Más arriba encuentro un conjunto compacto; creo que los leí todos por la misma época; arrancaba el secundario. Están La educación como práctica de la libertad, El arte de amar, Los conceptos elementales del materialismo histórico, Las venas abiertas de América Latina, que devoré casi simultáneamente con El segundo sexo. Ese libro, único de toda la fila heredado de mis viejos, me llevó a la ficción de Simone de Beauvoir y de Sartre, a la de Camus. Disimulaba no haber leído la obra filosófica, pero recitaba pasajes de La náusea como si se tratara de mi diario. Por esos tiempos me escapaba para ir a las asambleas del Centro de Estudiantes, que estábamos refundando a comienzos de la democracia, para pintar carteles en sábanas, para participar de las marchas. Me encontraba con compañeras que eran hijas de militantes (yo no) y sentía que tenía que leérmelo todo, ver todas las películas, aprender a vestirme de otra forma, que ellas me llevaban ventaja. Hablaban de Mao, del Che, de Trotsky, de Cooke como si fueran sus tíos; yo a lo sumo conocía algo del socialismo por una mínima formación judía de la que estaba empezando a renegar.
Al poco tiempo me inicié en el robo de libros, en otro estante veo dos o tres. Algún novio me llevó a obsesionarme con la literatura beatnik , a imitar las técnicas de Burroughs mientras escuchábamos a los Redondos y a Sumo.
Los vagabundos del Dharma y En el camino –manifiestos de la cultura hippie–, los saqué de una librería de usados, cerca de la terminal de ómnibus de La Plata. Me acuerdo del abrigo de corderoy negro, con bolsillos enormes, que usaba para ir a robar a esa librería.
En la parte delantera de los estantes se acumulan objetos. Una canastita tejida al crochet, por ejemplo, que llevo entre mis cosas cada vez que viajo. Me la preparó mi abuela Carlota cuando viajé a Cuba, conun mensaje de buena suerte escrito mitad en castellano, mitad en polaco. Mi abuela, la que quería ser escritora pero devino modista, la que contaba que había conocido a Freud y a Lenin antes de la guerra. Detrás de la canasta, la colección Pinos nuevos, que me traje de La Habana junto con testimonios de escritores jóvenes en casette (están los casettes), y el proyecto de una antología que permitiera pensar la isla en una forma menos maniquea. No la edité. Cerca hay muchos (sí, muchos) libros de cine. Guiones de Buñuel, tratados de estética que también me transportan a ese viaje en el que constaté mi torpeza con las cámaras y las luces. Y en el que comí tallarines cocinados por Francis Ford Coppola.
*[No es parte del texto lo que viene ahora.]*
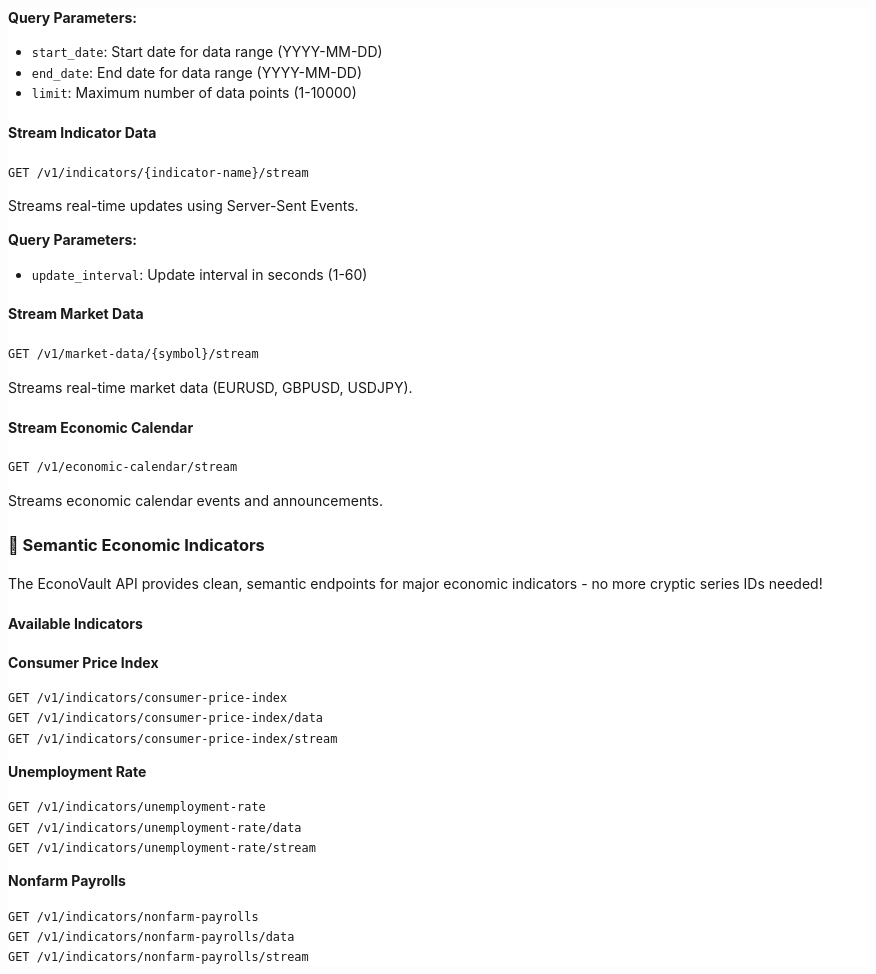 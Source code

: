 **Query Parameters:**
- `start_date`: Start date for data range (YYYY-MM-DD)
- `end_date`: End date for data range (YYYY-MM-DD)
- `limit`: Maximum number of data points (1-10000)

#### Stream Indicator Data
```http
GET /v1/indicators/{indicator-name}/stream
```

Streams real-time updates using Server-Sent Events.

**Query Parameters:**
- `update_interval`: Update interval in seconds (1-60)

#### Stream Market Data
```http
GET /v1/market-data/{symbol}/stream
```

Streams real-time market data (EURUSD, GBPUSD, USDJPY).

#### Stream Economic Calendar
```http
GET /v1/economic-calendar/stream
```

Streams economic calendar events and announcements.

### 🎯 Semantic Economic Indicators

The EconoVault API provides clean, semantic endpoints for major economic indicators - no more cryptic series IDs needed!

#### Available Indicators

**Consumer Price Index**
```http
GET /v1/indicators/consumer-price-index
GET /v1/indicators/consumer-price-index/data
GET /v1/indicators/consumer-price-index/stream
```

**Unemployment Rate**
```http
GET /v1/indicators/unemployment-rate
GET /v1/indicators/unemployment-rate/data
GET /v1/indicators/unemployment-rate/stream
```

**Nonfarm Payrolls**
```http
GET /v1/indicators/nonfarm-payrolls
GET /v1/indicators/nonfarm-payrolls/data
GET /v1/indicators/nonfarm-payrolls/stream
```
Esquivé, hasta ahora, la zona más transitada de mi biblioteca, la más subrayada. Casi el único sector que sigo engordando. Descubro que lo pensé como un ring. A la izquierda, en dudoso orden alfabético, la literatura en español: entre los primeros está La casa de los conejosde Laura Alcoba, clave para los que fuimos chicos en la dictadura, y, después de Borges, la palabra encantatoria de Leopoldo Brizuela. En el final de la hilera están Hebe Uhart y su mirada perspicaz sobre lo mínimo; Luisa Valenzuela, el humor más exquisito; Juan Villoro, que me asombra y me enseña en todo y todo el tiempo, y las novelas hipnóticas de Alejandro Zambra. Por el medio tengo ejemplares de las obras de Macedonio Fernández, que me regaló su hijo en un encuentro que fue una sesión espiritista. Con la excusa de escribir un documental sobre su obra, pasé todo un verano leyendo los innumerables prólogos del Museo de la Novela de la Eterna, intentando descifrar No toda es vigilia la de los ojos abiertos. Finalmente, no escribí ese documental pero sí otros; sobre Girondo, sobre Arlt (ahí está, desvencijado, Los siete locos).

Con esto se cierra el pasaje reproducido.